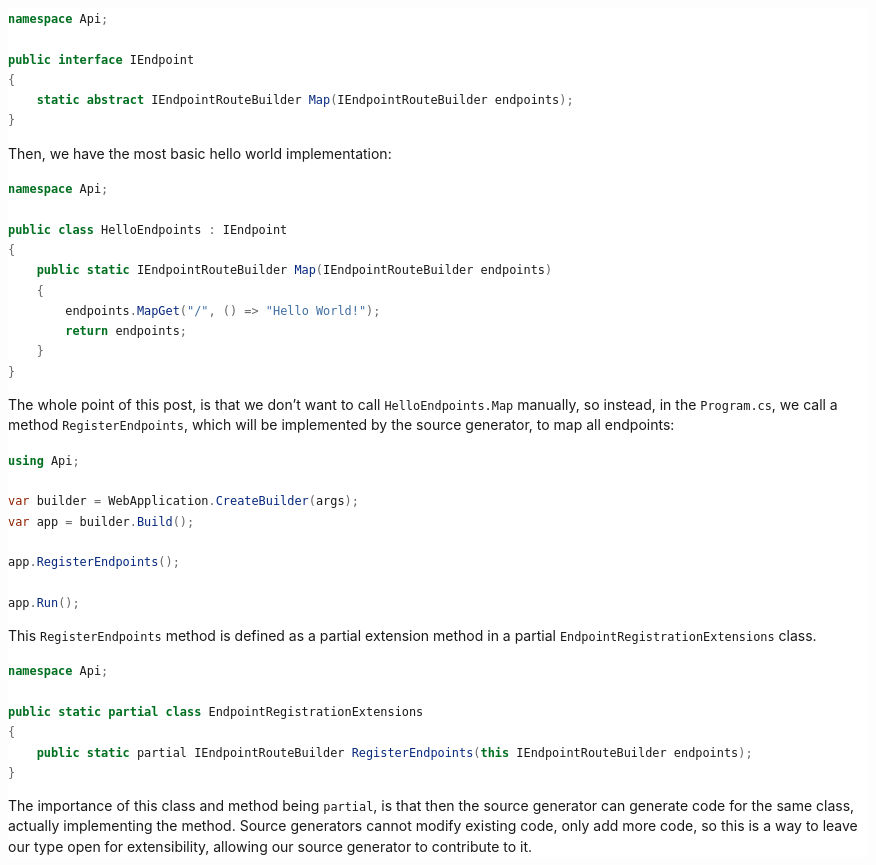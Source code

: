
 ```csharp
namespace Api;

public interface IEndpoint
{
    static abstract IEndpointRouteBuilder Map(IEndpointRouteBuilder endpoints);
}
```

Then, we have the most basic hello world implementation:

```csharp
namespace Api;

public class HelloEndpoints : IEndpoint
{
    public static IEndpointRouteBuilder Map(IEndpointRouteBuilder endpoints)
    {
        endpoints.MapGet("/", () => "Hello World!");
        return endpoints;
    }
}
```

The whole point of this post, is that we don’t want to call `HelloEndpoints.Map` manually, so instead, in the `Program.cs`, we call a method `RegisterEndpoints`, which will be implemented by the source generator, to map all endpoints:

```csharp
using Api;

var builder = WebApplication.CreateBuilder(args);
var app = builder.Build();

app.RegisterEndpoints();

app.Run();
```

This `RegisterEndpoints` method is defined as a partial extension method in a partial `EndpointRegistrationExtensions` class.

```csharp
namespace Api;

public static partial class EndpointRegistrationExtensions
{
    public static partial IEndpointRouteBuilder RegisterEndpoints(this IEndpointRouteBuilder endpoints);
}
```

The importance of this class and method being `partial`, is that then the source generator can generate code for the same class, actually implementing the method. Source generators cannot modify existing code, only add more code, so this is a way to leave our type open for extensibility, allowing our source generator to contribute to it.
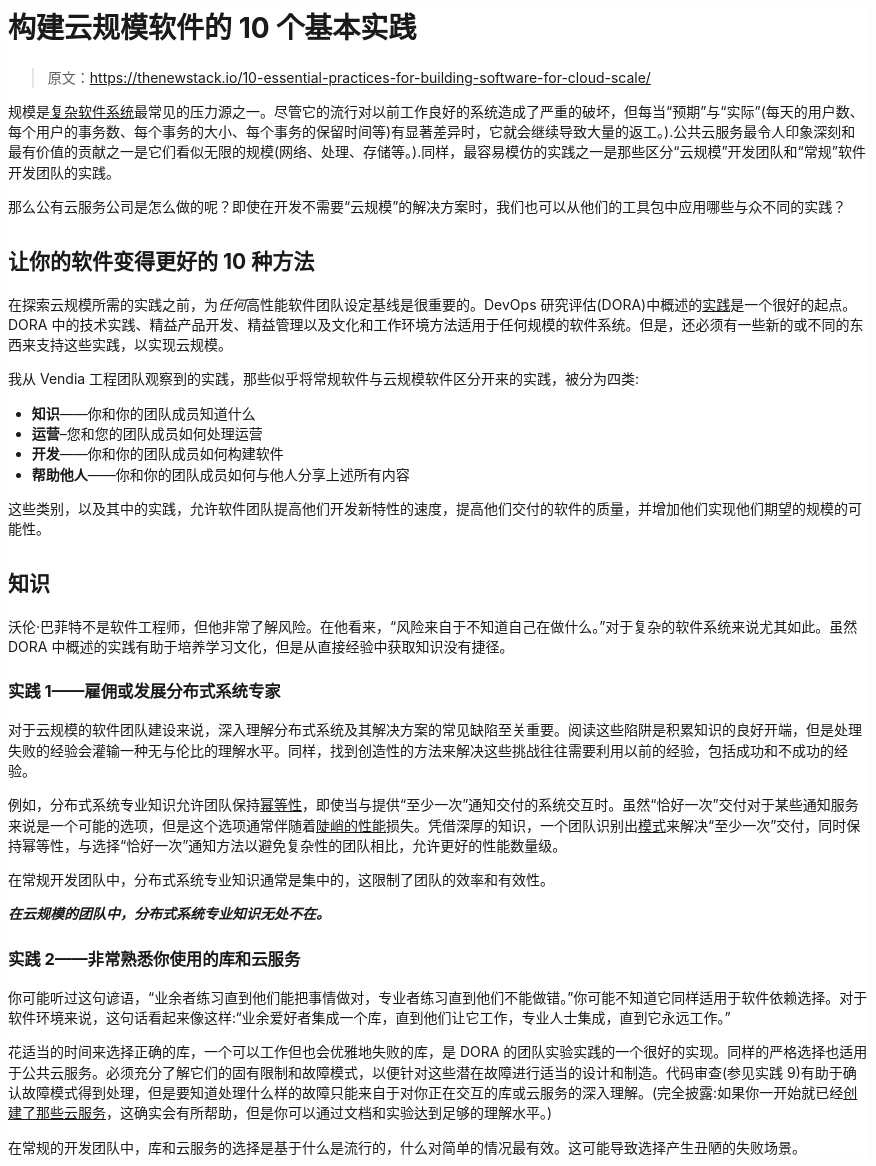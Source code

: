 # 构建云规模软件的 10 个基本实践

> 原文：<https://thenewstack.io/10-essential-practices-for-building-software-for-cloud-scale/>

规模是[复杂软件系统](https://thenewstack.io/category/development/)最常见的压力源之一。尽管它的流行对以前工作良好的系统造成了严重的破坏，但每当“预期”与“实际”(每天的用户数、每个用户的事务数、每个事务的大小、每个事务的保留时间等)有显著差异时，它就会继续导致大量的返工。).公共云服务最令人印象深刻和最有价值的贡献之一是它们看似无限的规模(网络、处理、存储等。).同样，最容易模仿的实践之一是那些区分“云规模”开发团队和“常规”软件开发团队的实践。

那么公有云服务公司是怎么做的呢？即使在开发不需要“云规模”的解决方案时，我们也可以从他们的工具包中应用哪些与众不同的实践？

## 让你的软件变得更好的 10 种方法

在探索云规模所需的实践之前，为*任何*高性能软件团队设定基线是很重要的。DevOps 研究评估(DORA)中概述的[实践](https://services.google.com/fh/files/misc/dora_research_program.pdf)是一个很好的起点。DORA 中的技术实践、精益产品开发、精益管理以及文化和工作环境方法适用于任何规模的软件系统。但是，还必须有一些新的或不同的东西来支持这些实践，以实现云规模。

我从 Vendia 工程团队观察到的实践，那些似乎将常规软件与云规模软件区分开来的实践，被分为四类:

*   **知识**——你和你的团队成员知道什么
*   **运营**–您和您的团队成员如何处理运营
*   **开发**——你和你的团队成员如何构建软件
*   **帮助他人**——你和你的团队成员如何与他人分享上述所有内容

这些类别，以及其中的实践，允许软件团队提高他们开发新特性的速度，提高他们交付的软件的质量，并增加他们实现他们期望的规模的可能性。

## 知识

沃伦·巴菲特不是软件工程师，但他非常了解风险。在他看来，“风险来自于不知道自己在做什么。”对于复杂的软件系统来说尤其如此。虽然 DORA 中概述的实践有助于培养学习文化，但是从直接经验中获取知识没有捷径。

### 实践 1——雇佣或发展分布式系统专家

对于云规模的软件团队建设来说，深入理解分布式系统及其解决方案的常见缺陷至关重要。阅读这些陷阱是积累知识的良好开端，但是处理失败的经验会灌输一种无与伦比的理解水平。同样，找到创造性的方法来解决这些挑战往往需要利用以前的经验，包括成功和不成功的经验。

例如，分布式系统专业知识允许团队保持[幂等性](https://en.wikipedia.org/wiki/Idempotence)，即使当与提供“至少一次”通知交付的系统交互时。虽然“恰好一次”交付对于某些通知服务来说是一个可能的选项，但是这个选项通常伴随着[陡峭的性能](https://aws.amazon.com/sns/features/)损失。凭借深厚的知识，一个团队识别出[模式](https://chrisrichardson.net/post/microservices/patterns/2020/10/16/idempotent-consumer.html)来解决“至少一次”交付，同时保持幂等性，与选择“恰好一次”通知方法以避免复杂性的团队相比，允许更好的性能数量级。

在常规开发团队中，分布式系统专业知识通常是集中的，这限制了团队的效率和有效性。

***在云规模的团队中，分布式系统专业知识无处不在。***

### 实践 2——非常熟悉你使用的库和云服务

你可能听过这句谚语，“业余者练习直到他们能把事情做对，专业者练习直到他们不能做错。”你可能不知道它同样适用于软件依赖选择。对于软件环境来说，这句话看起来像这样:“业余爱好者集成一个库，直到他们让它工作，专业人士集成，直到它永远工作。”

花适当的时间来选择正确的库，一个可以工作但也会优雅地失败的库，是 DORA 的团队实验实践的一个很好的实现。同样的严格选择也适用于公共云服务。必须充分了解它们的固有限制和故障模式，以便针对这些潜在故障进行适当的设计和制造。代码审查(参见实践 9)有助于确认故障模式得到处理，但是要知道处理什么样的故障只能来自于对你正在交互的库或云服务的深入理解。(完全披露:如果你一开始就已经[创建了那些云服务](https://thenewstack.io/author/tim-wagner/)，这确实会有所帮助，但是你可以通过文档和实验达到足够的理解水平。)

在常规的开发团队中，库和云服务的选择是基于什么是流行的，什么对简单的情况最有效。这可能导致选择产生丑陋的失败场景。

_ _ _ _ _ _ _

Work request — Write out the records above exactly as they appear, leaving out any pictures.

Answer space —
Source code

:
 ```csharp
namespace Api;

public interface IEndpoint
{
    static abstract IEndpointRouteBuilder Map(IEndpointRouteBuilder endpoints);
}
```

Then, we have the most basic hello world implementation:

```csharp
namespace Api;

public class HelloEndpoints : IEndpoint
{
    public static IEndpointRouteBuilder Map(IEndpointRouteBuilder endpoints)
    {
        endpoints.MapGet("/", () => "Hello World!");
        return endpoints;
    }
}
```

The whole point of this post, is that we don’t want to call `HelloEndpoints.Map` manually, so instead, in the `Program.cs`, we call a method `RegisterEndpoints`, which will be implemented by the source generator, to map all endpoints:

```csharp
using Api;

var builder = WebApplication.CreateBuilder(args);
var app = builder.Build();

app.RegisterEndpoints();

app.Run();
```

This `RegisterEndpoints` method is defined as a partial extension method in a partial `EndpointRegistrationExtensions` class.

```csharp
namespace Api;

public static partial class EndpointRegistrationExtensions
{
    public static partial IEndpointRouteBuilder RegisterEndpoints(this IEndpointRouteBuilder endpoints);
}
```

The importance of this class and method being `partial`, is that then the source generator can generate code for the same class, actually implementing the method. Source generators cannot modify existing code, only add more code, so this is a way to leave our type open for extensibility, allowing our source generator to contribute to it.
Source code

: # 构建云规模软件的 10 个基本实践

> 原文：<https://thenewstack.io/10-essential-practices-for-building-software-for-cloud-scale/>

规模是[复杂软件系统](https://thenewstack.io/category/development/)最常见的压力源之一。尽管它的流行对以前工作良好的系统造成了严重的破坏，但每当“预期”与“实际”(每天的用户数、每个用户的事务数、每个事务的大小、每个事务的保留时间等)有显著差异时，它就会继续导致大量的返工。).公共云服务最令人印象深刻和最有价值的贡献之一是它们看似无限的规模(网络、处理、存储等。).同样，最容易模仿的实践之一是那些区分“云规模”开发团队和“常规”软件开发团队的实践。

那么公有云服务公司是怎么做的呢？即使在开发不需要“云规模”的解决方案时，我们也可以从他们的工具包中应用哪些与众不同的实践？

## 让你的软件变得更好的 10 种方法

在探索云规模所需的实践之前，为*任何*高性能软件团队设定基线是很重要的。DevOps 研究评估(DORA)中概述的[实践](https://services.google.com/fh/files/misc/dora_research_program.pdf)是一个很好的起点。DORA 中的技术实践、精益产品开发、精益管理以及文化和工作环境方法适用于任何规模的软件系统。但是，还必须有一些新的或不同的东西来支持这些实践，以实现云规模。

我从 Vendia 工程团队观察到的实践，那些似乎将常规软件与云规模软件区分开来的实践，被分为四类:

*   **知识**——你和你的团队成员知道什么
*   **运营**–您和您的团队成员如何处理运营
*   **开发**——你和你的团队成员如何构建软件
*   **帮助他人**——你和你的团队成员如何与他人分享上述所有内容

这些类别，以及其中的实践，允许软件团队提高他们开发新特性的速度，提高他们交付的软件的质量，并增加他们实现他们期望的规模的可能性。

## 知识

沃伦·巴菲特不是软件工程师，但他非常了解风险。在他看来，“风险来自于不知道自己在做什么。”对于复杂的软件系统来说尤其如此。虽然 DORA 中概述的实践有助于培养学习文化，但是从直接经验中获取知识没有捷径。

### 实践 1——雇佣或发展分布式系统专家

对于云规模的软件团队建设来说，深入理解分布式系统及其解决方案的常见缺陷至关重要。阅读这些陷阱是积累知识的良好开端，但是处理失败的经验会灌输一种无与伦比的理解水平。同样，找到创造性的方法来解决这些挑战往往需要利用以前的经验，包括成功和不成功的经验。

例如，分布式系统专业知识允许团队保持[幂等性](https://en.wikipedia.org/wiki/Idempotence)，即使当与提供“至少一次”通知交付的系统交互时。虽然“恰好一次”交付对于某些通知服务来说是一个可能的选项，但是这个选项通常伴随着[陡峭的性能](https://aws.amazon.com/sns/features/)损失。凭借深厚的知识，一个团队识别出[模式](https://chrisrichardson.net/post/microservices/patterns/2020/10/16/idempotent-consumer.html)来解决“至少一次”交付，同时保持幂等性，与选择“恰好一次”通知方法以避免复杂性的团队相比，允许更好的性能数量级。

在常规开发团队中，分布式系统专业知识通常是集中的，这限制了团队的效率和有效性。

***在云规模的团队中，分布式系统专业知识无处不在。***

### 实践 2——非常熟悉你使用的库和云服务

你可能听过这句谚语，“业余者练习直到他们能把事情做对，专业者练习直到他们不能做错。”你可能不知道它同样适用于软件依赖选择。对于软件环境来说，这句话看起来像这样:“业余爱好者集成一个库，直到他们让它工作，专业人士集成，直到它永远工作。”

花适当的时间来选择正确的库，一个可以工作但也会优雅地失败的库，是 DORA 的团队实验实践的一个很好的实现。同样的严格选择也适用于公共云服务。必须充分了解它们的固有限制和故障模式，以便针对这些潜在故障进行适当的设计和制造。代码审查(参见实践 9)有助于确认故障模式得到处理，但是要知道处理什么样的故障只能来自于对你正在交互的库或云服务的深入理解。(完全披露:如果你一开始就已经[创建了那些云服务](https://thenewstack.io/author/tim-wagner/)，这确实会有所帮助，但是你可以通过文档和实验达到足够的理解水平。)

在常规的开发团队中，库和云服务的选择是基于什么是流行的，什么对简单的情况最有效。这可能导致选择产生丑陋的失败场景。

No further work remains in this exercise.